Task item: Each entry needs to be copied exactly, with nothing left out.

Data excerpts:
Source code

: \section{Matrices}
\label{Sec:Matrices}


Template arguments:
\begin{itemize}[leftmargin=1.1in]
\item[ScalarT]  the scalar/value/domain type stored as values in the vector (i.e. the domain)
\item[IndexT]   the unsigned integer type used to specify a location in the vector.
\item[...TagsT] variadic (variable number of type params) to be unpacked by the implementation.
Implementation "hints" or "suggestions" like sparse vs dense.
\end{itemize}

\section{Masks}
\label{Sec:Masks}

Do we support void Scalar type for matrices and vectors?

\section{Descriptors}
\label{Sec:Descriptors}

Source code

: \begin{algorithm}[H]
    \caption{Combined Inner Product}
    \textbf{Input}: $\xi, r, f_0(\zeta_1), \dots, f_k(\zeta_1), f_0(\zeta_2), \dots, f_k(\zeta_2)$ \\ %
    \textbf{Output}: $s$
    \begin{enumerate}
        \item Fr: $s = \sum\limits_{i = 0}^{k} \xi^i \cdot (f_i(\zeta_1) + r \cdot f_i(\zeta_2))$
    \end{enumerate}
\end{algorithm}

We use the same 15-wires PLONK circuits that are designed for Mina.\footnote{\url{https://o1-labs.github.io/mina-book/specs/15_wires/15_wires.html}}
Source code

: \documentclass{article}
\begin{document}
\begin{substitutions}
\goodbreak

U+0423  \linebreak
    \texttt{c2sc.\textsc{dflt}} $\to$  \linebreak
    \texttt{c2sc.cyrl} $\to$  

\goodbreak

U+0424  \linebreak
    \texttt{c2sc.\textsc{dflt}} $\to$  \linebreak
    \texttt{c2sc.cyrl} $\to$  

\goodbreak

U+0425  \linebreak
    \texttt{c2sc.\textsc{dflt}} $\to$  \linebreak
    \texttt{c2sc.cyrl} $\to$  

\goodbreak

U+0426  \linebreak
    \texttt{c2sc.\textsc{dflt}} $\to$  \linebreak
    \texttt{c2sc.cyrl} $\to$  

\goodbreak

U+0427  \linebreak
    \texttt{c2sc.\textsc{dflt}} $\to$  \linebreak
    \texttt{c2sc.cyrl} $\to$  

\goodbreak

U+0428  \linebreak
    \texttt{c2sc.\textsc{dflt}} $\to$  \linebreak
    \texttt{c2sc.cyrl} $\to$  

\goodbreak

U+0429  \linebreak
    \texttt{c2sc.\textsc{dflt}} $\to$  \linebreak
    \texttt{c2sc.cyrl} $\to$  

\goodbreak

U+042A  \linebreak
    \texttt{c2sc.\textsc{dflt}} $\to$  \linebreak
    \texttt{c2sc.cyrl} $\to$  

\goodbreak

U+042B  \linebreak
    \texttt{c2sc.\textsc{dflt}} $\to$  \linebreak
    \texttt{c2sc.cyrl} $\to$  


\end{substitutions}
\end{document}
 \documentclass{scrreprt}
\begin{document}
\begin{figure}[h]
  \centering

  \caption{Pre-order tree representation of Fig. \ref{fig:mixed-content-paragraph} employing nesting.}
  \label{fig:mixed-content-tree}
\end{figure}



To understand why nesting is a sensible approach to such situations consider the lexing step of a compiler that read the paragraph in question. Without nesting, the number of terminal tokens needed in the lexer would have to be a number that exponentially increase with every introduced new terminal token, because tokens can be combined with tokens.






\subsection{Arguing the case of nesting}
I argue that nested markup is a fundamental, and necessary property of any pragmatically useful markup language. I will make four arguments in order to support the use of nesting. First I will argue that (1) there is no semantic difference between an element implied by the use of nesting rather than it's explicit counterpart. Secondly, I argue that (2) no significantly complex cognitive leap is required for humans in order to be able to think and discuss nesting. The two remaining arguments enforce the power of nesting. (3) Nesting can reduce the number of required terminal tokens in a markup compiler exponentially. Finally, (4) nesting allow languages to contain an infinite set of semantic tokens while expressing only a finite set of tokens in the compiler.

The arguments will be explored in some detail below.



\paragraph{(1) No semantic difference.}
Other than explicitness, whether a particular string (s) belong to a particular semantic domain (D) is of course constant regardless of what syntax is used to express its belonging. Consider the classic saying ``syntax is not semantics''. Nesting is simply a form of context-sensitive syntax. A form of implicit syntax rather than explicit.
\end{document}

Response area:
Source code

: \section{Matrices}
\label{Sec:Matrices}


Template arguments:
\begin{itemize}[leftmargin=1.1in]
\item[ScalarT]  the scalar/value/domain type stored as values in the vector (i.e. the domain)
\item[IndexT]   the unsigned integer type used to specify a location in the vector.
\item[...TagsT] variadic (variable number of type params) to be unpacked by the implementation.
Implementation "hints" or "suggestions" like sparse vs dense.
\end{itemize}

\section{Masks}
\label{Sec:Masks}

Do we support void Scalar type for matrices and vectors?

\section{Descriptors}
\label{Sec:Descriptors}

Source code

: \begin{algorithm}[H]
    \caption{Combined Inner Product}
    \textbf{Input}: $\xi, r, f_0(\zeta_1), \dots, f_k(\zeta_1), f_0(\zeta_2), \dots, f_k(\zeta_2)$ \\ %
    \textbf{Output}: $s$
    \begin{enumerate}
        \item Fr: $s = \sum\limits_{i = 0}^{k} \xi^i \cdot (f_i(\zeta_1) + r \cdot f_i(\zeta_2))$
    \end{enumerate}
\end{algorithm}

We use the same 15-wires PLONK circuits that are designed for Mina.\footnote{\url{https://o1-labs.github.io/mina-book/specs/15_wires/15_wires.html}}
Source code

: \documentclass{article}
\begin{document}
\begin{substitutions}
\goodbreak

U+0423  \linebreak
    \texttt{c2sc.\textsc{dflt}} $\to$  \linebreak
    \texttt{c2sc.cyrl} $\to$  

\goodbreak

U+0424  \linebreak
    \texttt{c2sc.\textsc{dflt}} $\to$  \linebreak
    \texttt{c2sc.cyrl} $\to$  

\goodbreak

U+0425  \linebreak
    \texttt{c2sc.\textsc{dflt}} $\to$  \linebreak
    \texttt{c2sc.cyrl} $\to$  

\goodbreak

U+0426  \linebreak
    \texttt{c2sc.\textsc{dflt}} $\to$  \linebreak
    \texttt{c2sc.cyrl} $\to$  

\goodbreak

U+0427  \linebreak
    \texttt{c2sc.\textsc{dflt}} $\to$  \linebreak
    \texttt{c2sc.cyrl} $\to$  

\goodbreak

U+0428  \linebreak
    \texttt{c2sc.\textsc{dflt}} $\to$  \linebreak
    \texttt{c2sc.cyrl} $\to$  

\goodbreak

U+0429  \linebreak
    \texttt{c2sc.\textsc{dflt}} $\to$  \linebreak
    \texttt{c2sc.cyrl} $\to$  

\goodbreak

U+042A  \linebreak
    \texttt{c2sc.\textsc{dflt}} $\to$  \linebreak
    \texttt{c2sc.cyrl} $\to$  

\goodbreak

U+042B  \linebreak
    \texttt{c2sc.\textsc{dflt}} $\to$  \linebreak
    \texttt{c2sc.cyrl} $\to$  


\end{substitutions}
\end{document}
 \documentclass{scrreprt}
\begin{document}
\begin{figure}[h]
  \centering

  \caption{Pre-order tree representation of Fig. \ref{fig:mixed-content-paragraph} employing nesting.}
  \label{fig:mixed-content-tree}
\end{figure}



To understand why nesting is a sensible approach to such situations consider the lexing step of a compiler that read the paragraph in question. Without nesting, the number of terminal tokens needed in the lexer would have to be a number that exponentially increase with every introduced new terminal token, because tokens can be combined with tokens.






\subsection{Arguing the case of nesting}
I argue that nested markup is a fundamental, and necessary property of any pragmatically useful markup language. I will make four arguments in order to support the use of nesting. First I will argue that (1) there is no semantic difference between an element implied by the use of nesting rather than it's explicit counterpart. Secondly, I argue that (2) no significantly complex cognitive leap is required for humans in order to be able to think and discuss nesting. The two remaining arguments enforce the power of nesting. (3) Nesting can reduce the number of required terminal tokens in a markup compiler exponentially. Finally, (4) nesting allow languages to contain an infinite set of semantic tokens while expressing only a finite set of tokens in the compiler.

The arguments will be explored in some detail below.



\paragraph{(1) No semantic difference.}
Other than explicitness, whether a particular string (s) belong to a particular semantic domain (D) is of course constant regardless of what syntax is used to express its belonging. Consider the classic saying ``syntax is not semantics''. Nesting is simply a form of context-sensitive syntax. A form of implicit syntax rather than explicit.
\end{document}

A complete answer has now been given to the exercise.